その時だった。散り散りになっていくはずの光の破片が、突然ピタリと止まる。そして、まるで映像の巻き戻しのように今度は収束していくではないか。そして今度は、再び黒い不気味な形を形成していく。

 

 

「グリゴーリ健在!再生しています!」

 

 

「グリゴーリが再生!?」

 

 

「何故だ!?コアを破壊したはずじゃないのか!?」

 

 

勝利を確信した司令部に動揺が走る。

 

 

その時、孝美は再生していくネウロイを見てあるものを見つけた。

 

 

「あれは…!」

 

 

魔眼を発動している孝美の目には、小さな何かが映っていた。

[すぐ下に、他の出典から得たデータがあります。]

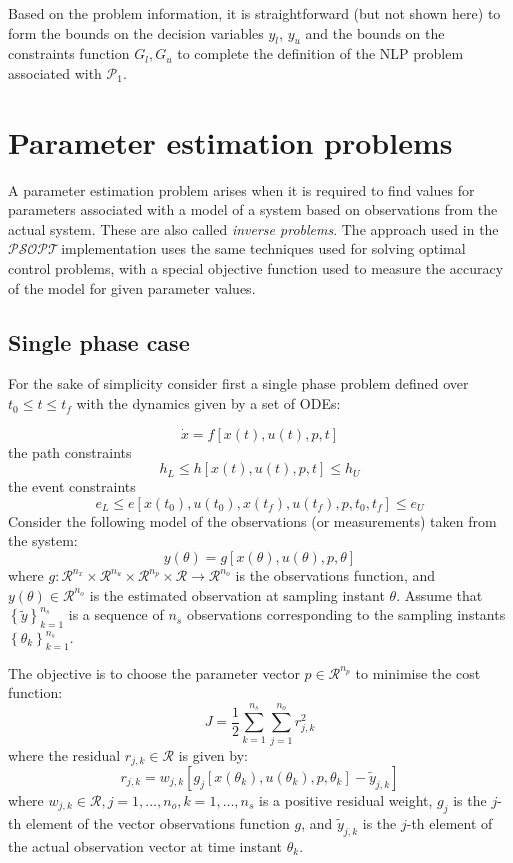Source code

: \documentclass[a4paper,11pt]{report}    %
\newcommand{\psopt}{$\mathcal{PSOPT}$\,}  %
\newcommand{\RE}{\mathcal{R}}
\begin{document}
Based on the problem information, it is straightforward (but not shown here) to form the bounds on the decision variables $y_l$, $y_u$
and the bounds on the constraints function $G_l, G_u$ to complete the definition of the NLP problem associated
with $\mathcal{P}_1$.

 
\section{Parameter estimation problems} \label{sec:param_estim}

A parameter estimation problem arises when it is required to find values for parameters associated
with a model of a system based on observations from the actual system. These are also called \emph{inverse problems}.
The approach used in the \psopt implementation uses the same techniques used for solving optimal control
problems, with a special objective function used to measure the accuracy of the model for given parameter
values. 


\subsection{Single phase case}

For the sake of simplicity consider first a single phase problem defined over $t_0 \le t \le t_f$ with the
dynamics given by a set of ODEs:

\[
   \dot x = f[ x(t), u(t), p, t ]
\]
the path constraints
\[
  h_L \le h[ x(t), u(t), p, t ] \le h_U
\]
the event constraints
\[
   e_L \le e[ x(t_0), u(t_0), x(t_f), u(t_f), p, t_0, t_f ] \le e_U
\]
Consider the following model of the observations (or measurements) taken from the system:
\[
  y(\theta) = g[ x(\theta), u(\theta), p, \theta ]
\]
where $g:\RE^{n_x} \times \RE^{n_u} \times \RE^{n_p} \times \RE \rightarrow \RE^{n_o}$ is the observations function, and $y(\theta) \in \RE^{n_o}$ is
the estimated observation at sampling instant $\theta$.
Assume that  $\left\{ \tilde{y} \right\}_{k=1}^{n_s}$ is a sequence of $n_s$  observations  corresponding to the sampling instants 
$\left\{ \theta_k \right\}_{k=1}^{n_s}$. 

The objective is to choose the parameter vector $p \in \RE^{n_p}$ to 
minimise the cost function:
\[
 J = \frac{1}{2} \sum\limits_{k=1}^{n_s} \sum\limits_{j=1}^{n_o} r_{j,k}^2  
\]
where the residual $r_{j,k} \in \RE$ is given by:
\[
   r_{j,k} = w_{j,k} [g_j[x(\theta_k), u(\theta_k), p, \theta_k] - \tilde{y}_{j,k}]
\]
where $w_{j,k} \in \RE, j=1,\ldots,n_o, k=1,\ldots,n_s$ is 
a positive residual weight, $g_{j}$ is the $j$-th element of the vector observations function $g$, 
and $\tilde{y}_{j,k}$ is the $j$-th element of the actual observation vector at time instant $\theta_k$.
\end{document}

それは以前、孝美が見たことのある物だった。

 

 

「コ、コアの中にコアが見えます!」

 

 

「なんだって!?」

 

 

「こいつもコアの中に真コアを持っていたのか!」

 

 

孝美の言葉に、ウィッチーズは全員まるで頭を強くたたかれたような衝撃を受ける。

 

その衝撃は、司令部にも伝わった。

 

 

「真コアをピンポイントで撃たないと倒せないだと!?」

 

 

孝美の言葉を受け、マンシュタインは信じられないといった様子で聞き返す。

 

 

そして、同時刻にグスタフに砲弾が装填されたと、通信兵から伝えられた。

 

 

「グスタフ、発射準備完了!」

 

 

「最後の一撃だ、次は無いぞ」

 

 

「雁淵中尉!今、真コアは見えているか!?」

 

 

マンシュタインは大声で孝美に聞く。最後の一発、これを外したらもう後がない状況下だ。

 

 

「見えます!グリットH6…えっ!?」

 

 

「どうした?孝美」

 

 

孝美は冷静にコアの位置を伝えようとするが、突然その口の動きが止まった。

 

 

「き、消えた!?捕捉不能!真コアが見えません!」

 

 

「何だと!?」

 

 

孝美から出た次の言葉は、さすがのラルも動揺させた。魔眼持ちである孝美が、ネウロイのコアを特定できないのだ。

 

 

そして、孝美はあるカラクリに気づく。

 

 

「コアが魔眼を遮っているんだ…くっ…」

 

 

孝美は、ネウロイのコアの作りを理解し、そして思わず奥歯を噛みしめる。

 

 

「…一筋縄にいかんな……さすがにネウロイも、我々が思うより防御が優れておる…」

 

 

悔しさの余り、機銃のグリップを握りしめる洋介だった。